Although fact disputes exist, Dr. Gill's broad, unspecific assertions that he “expect[s] the company to give me complete information, ” which Plaintiffs cite, do not create material fact disputes. (ECF No. 87 at PageID #6616.)

To the extent that Plaintiffs argue that the IFU provides inadequate warnings without relation to subsequent buckling, the Court concludes they fail to demonstrate a material fact dispute. Plaintiffs argue that a “generic laundry listing of adverse reactions” that are “possible” is inadequate (ECF No. 87 at PageID #6615-16), but the IFU is clear that the Ventralex cannot be placed against the bowels during implantation. (ECF No. 57-6 at PageID #658.) With regard to adhesions specifically, the IFU states, “[d]o not place the mesh surface against the bowel” (id.), which is adequate, see Zanzuri v. G.D. Searle & Co., 748 F.Supp. 1511, 1516-17 (S.D. Fla. 1990) (distinguishing the case at hand from Florida precedent by noting that lack of an express statement where a device should not be placed).

Defendants raise two counterarguments. First, Defendants argue that the risks of adhesions, fistula, and bowel erosion are clearly warned of in the IFU, meaning that the Court can determine that as a matter of law, the warnings are adequate. (ECF No. 57 at PageID #402.) The warnings are unambiguous, accurate, and clear with regard to the risks such as adhesions if the Ventralex's polypropylene side is exposed to bowel during implantation. (ECF No. 57-6 at PageID #658.) But the IFU does not address buckling that leads to polypropylene exposure after apparently appropriate implantation and associated risks. Defendants provide no authority for the proposition that incomplete but clear warnings are adequate as a matter of law. As always, the question on summary judgment is whether a reasonable jury could find for the nonmoving party under these specific circumstances, and Florida's precedent on adequate warnings as a matter of law is simply another way of stating this well-worn standard.

Second, Defendants contend that a manufacturer need only warn of a possible injury-not the defect or mechanism that caused the injury, such as buckling. (ECF No. 57 at PageID #403; ECF No. 111 at PageID #10609-11.) There is no indication that Florida state courts would so narrowly construe the issue of the adequacy of warnings so as to take this issue away from the jury. Florida precedent sets the scope of injury relatively broadly, instructing courts to look at whether the “warnings were adequate to warn a physician of the possibility that [the device] might be causing the condition experienced.” MacMurdo, 562 So.2d at 683. Florida courts also describe a warning as adequate if it warns of “the dangers” of a drug, Mason, 27 So.3d at 77, and “the potential harmful consequences, ” Scheman-Gonzalez, 816 So.2d at 1139.
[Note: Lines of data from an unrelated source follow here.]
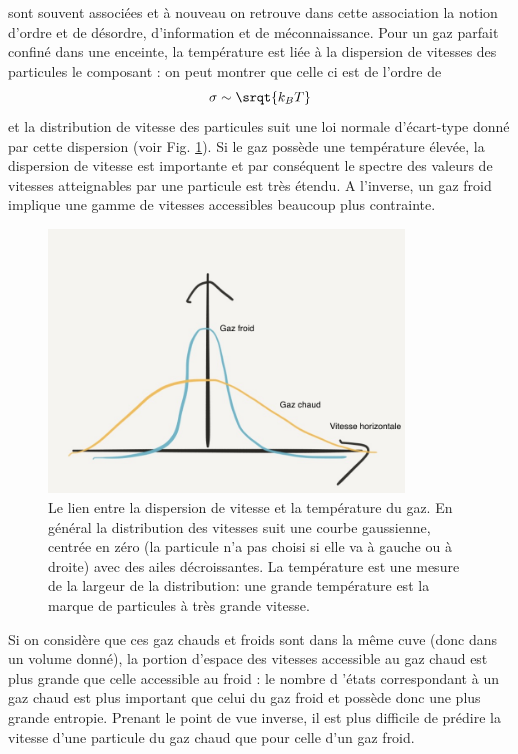  sont souvent associées et à nouveau on retrouve dans cette association la notion d'ordre et de désordre, d'information et de méconnaissance. Pour un gaz parfait confiné dans une enceinte, la température est liée à la dispersion de vitesses des particules le composant : on peut montrer que celle ci est de l'ordre de
\begin{equation}
\sigma \sim \srqt{k_B T}
\end{equation}
et la distribution de vitesse des particules suit une loi normale d'écart-type donné par cette dispersion (voir Fig. \ref{f:disp}). Si le gaz possède une température élevée, la dispersion de vitesse est importante et par conséquent le spectre des valeurs de vitesses atteignables par une particule est très étendu. A l'inverse, un gaz froid implique une gamme de vitesses accessibles beaucoup plus contrainte.
\begin{figure}[htbp]
	\centering
		\includegraphics[height=7cm]{figs/dispersion.png}
	\caption[Le lien entre la dispersion de vitesse et la température du gaz. ]{Le lien entre la dispersion de vitesse et la température du gaz. En général la distribution des vitesses suit une courbe gaussienne, centrée en zéro (la particule n'a pas choisi si elle va à gauche ou à droite) avec des ailes décroissantes. La température est une mesure de la largeur de la distribution: une grande température est la marque de particules à très grande vitesse.}
	\label{f:disp}
\end{figure}
Si on considère que ces gaz chauds et froids sont dans la même cuve (donc dans un volume donné), la portion d'espace des vitesses accessible au gaz chaud est plus grande que celle accessible au froid : le nombre d 'états correspondant à un gaz chaud est plus important que celui du gaz froid et possède donc une plus grande entropie. Prenant le point de vue inverse, il est plus difficile de prédire la vitesse d'une particule du gaz chaud que pour celle d'un gaz froid. 

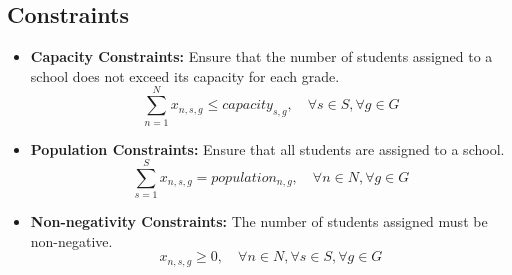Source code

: \documentclass{article}
\begin{document}
\subsection*{Constraints}
\begin{itemize}
    \item \textbf{Capacity Constraints:} Ensure that the number of students assigned to a school does not exceed its capacity for each grade.
    \[
    \sum_{n=1}^{N} x_{n,s,g} \leq capacity_{s,g}, \quad \forall s \in S, \forall g \in G
    \]
    \item \textbf{Population Constraints:} Ensure that all students are assigned to a school.
    \[
    \sum_{s=1}^{S} x_{n,s,g} = population_{n,g}, \quad \forall n \in N, \forall g \in G
    \]
    \item \textbf{Non-negativity Constraints:} The number of students assigned must be non-negative.
    \[
    x_{n,s,g} \geq 0, \quad \forall n \in N, \forall s \in S, \forall g \in G
    \]
\end{itemize}
\end{document}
The Supreme Court of Florida also frequently turns to the Restatement (Second) of Torts for guidance, e.g., Aubin, 177 So.3d at 512; United States v. Stevens, 994 So.2d 1062, 1067 (Fla. 2008), which indicates the court would not limit the scope of injury as Defendants urge. An “injury” is “the invasion of any legally protected interest, ” while “harm” is “the existence of loss or detriment in fact of any kind to a person resulting from any cause.” Restatement (Second) of Torts § 7(1)-(2) (1965). “The most usual form of injury is the infliction of some harm; but there may be an injury although no harm is done.” Id. cmt. a. Restatement also defines “bodily harm” as “any physical impairment of the condition of another's body, or physical pain or illness.” Id. at § 15. This suggests that Florida courts do not view injury as synonymous with bodily harm.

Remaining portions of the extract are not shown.